[Dataset entries]
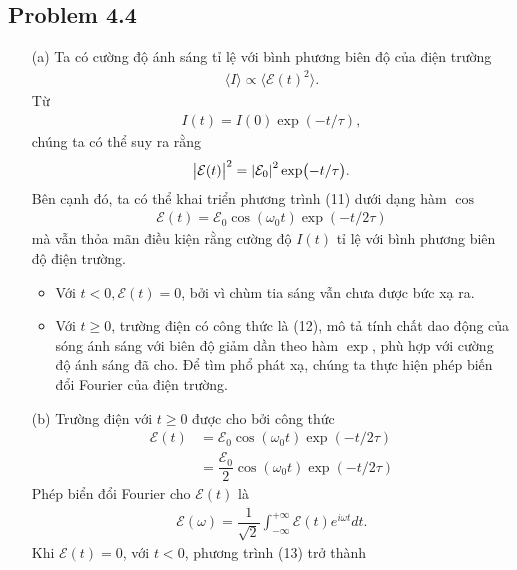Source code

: \documentclass{article}
\newcommand{\f}[2]{\dfrac{#1}{#2}}
\begin{document}
\subsection*{Problem 4.4}
\begin{enumerate}
	\item[(a)] Ta có cường độ ánh sáng tỉ lệ với bình phương biên độ của điện trường
	      \begin{align}
		      \langle I \rangle \propto  \langle \mathcal{E}(t)^2 \rangle.
	      \end{align}
	      Từ
	      \begin{align}
		      I(t) = I(0) \exp(-t/\tau),
	      \end{align}
	      chúng ta có thể suy ra rằng
	      \begin{align}
		      \abs{\mathcal{E}(t)}^2 = \abs{\mathcal{E}_0}^2 \exp(-t/\tau).
	      \end{align}
	      Bên cạnh đó, ta có thể khai triển phương trình (11) dưới dạng hàm $\cos$
	      \begin{align}
		      \mathcal{E}(t) = \mathcal{E}_0 \cos(\omega_0 t) \exp(-t/2\tau)
	      \end{align}
	      mà vẫn thỏa mãn điều kiện rằng cường độ $I(t)$ tỉ lệ với bình phương biên độ điện trường.
	      \begin{itemize}
		      \item Với $t<0, \mathcal{E}(t) = 0$, bởi vì chùm tia sáng vẫn chưa được bức xạ ra.
		      \item Với $t \geq 0$, trường điện có công thức là (12), mô tả tính chất dao động của sóng ánh sáng với biên độ giảm dần theo hàm $\exp$, phù hợp với cường độ ánh sáng đã cho. Để tìm phổ phát xạ, chúng ta thực hiện phép biến đổi Fourier của điện trường.
	      \end{itemize}
	\item[(b)] Trường điện với $t \geq 0$ được cho bởi công thức
	      \begin{align*}
		      \mathcal{E}(t)
		       & = \mathcal{E}_0 \cos(\omega_0 t) \exp(-t/2\tau)        \\
		       & = \f{\mathcal{E}_0}{2} \cos(\omega_0 t) \exp(-t/2\tau)
	      \end{align*}
	      Phép biển đổi Fourier cho $\mathcal{E}(t)$ là
	      \begin{align}
		      \mathcal{E}(\omega) = \f{1}{\sqrt{2}} \int_{-\infty}^{+\infty} \mathcal{E}(t) e^{i\omega t} dt.
	      \end{align}
	      Khi $\mathcal{E}(t) = 0$, với $t < 0$, phương trình (13) trở thành

\end{enumerate}
\end{document}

WHAT THE EXERCISE ASKS — In the copy, no pictures should appear; the records themselves must be repeated exactly.

RESPONSE —
Source code

: \documentclass{article}
\newcommand{\f}[2]{\dfrac{#1}{#2}}
\begin{document}
\subsection*{Problem 4.4}
\begin{enumerate}
	\item[(a)] Ta có cường độ ánh sáng tỉ lệ với bình phương biên độ của điện trường
	      \begin{align}
		      \langle I \rangle \propto  \langle \mathcal{E}(t)^2 \rangle.
	      \end{align}
	      Từ
	      \begin{align}
		      I(t) = I(0) \exp(-t/\tau),
	      \end{align}
	      chúng ta có thể suy ra rằng
	      \begin{align}
		      \abs{\mathcal{E}(t)}^2 = \abs{\mathcal{E}_0}^2 \exp(-t/\tau).
	      \end{align}
	      Bên cạnh đó, ta có thể khai triển phương trình (11) dưới dạng hàm $\cos$
	      \begin{align}
		      \mathcal{E}(t) = \mathcal{E}_0 \cos(\omega_0 t) \exp(-t/2\tau)
	      \end{align}
	      mà vẫn thỏa mãn điều kiện rằng cường độ $I(t)$ tỉ lệ với bình phương biên độ điện trường.
	      \begin{itemize}
		      \item Với $t<0, \mathcal{E}(t) = 0$, bởi vì chùm tia sáng vẫn chưa được bức xạ ra.
		      \item Với $t \geq 0$, trường điện có công thức là (12), mô tả tính chất dao động của sóng ánh sáng với biên độ giảm dần theo hàm $\exp$, phù hợp với cường độ ánh sáng đã cho. Để tìm phổ phát xạ, chúng ta thực hiện phép biến đổi Fourier của điện trường.
	      \end{itemize}
	\item[(b)] Trường điện với $t \geq 0$ được cho bởi công thức
	      \begin{align*}
		      \mathcal{E}(t)
		       & = \mathcal{E}_0 \cos(\omega_0 t) \exp(-t/2\tau)        \\
		       & = \f{\mathcal{E}_0}{2} \cos(\omega_0 t) \exp(-t/2\tau)
	      \end{align*}
	      Phép biển đổi Fourier cho $\mathcal{E}(t)$ là
	      \begin{align}
		      \mathcal{E}(\omega) = \f{1}{\sqrt{2}} \int_{-\infty}^{+\infty} \mathcal{E}(t) e^{i\omega t} dt.
	      \end{align}
	      Khi $\mathcal{E}(t) = 0$, với $t < 0$, phương trình (13) trở thành

\end{enumerate}
\end{document}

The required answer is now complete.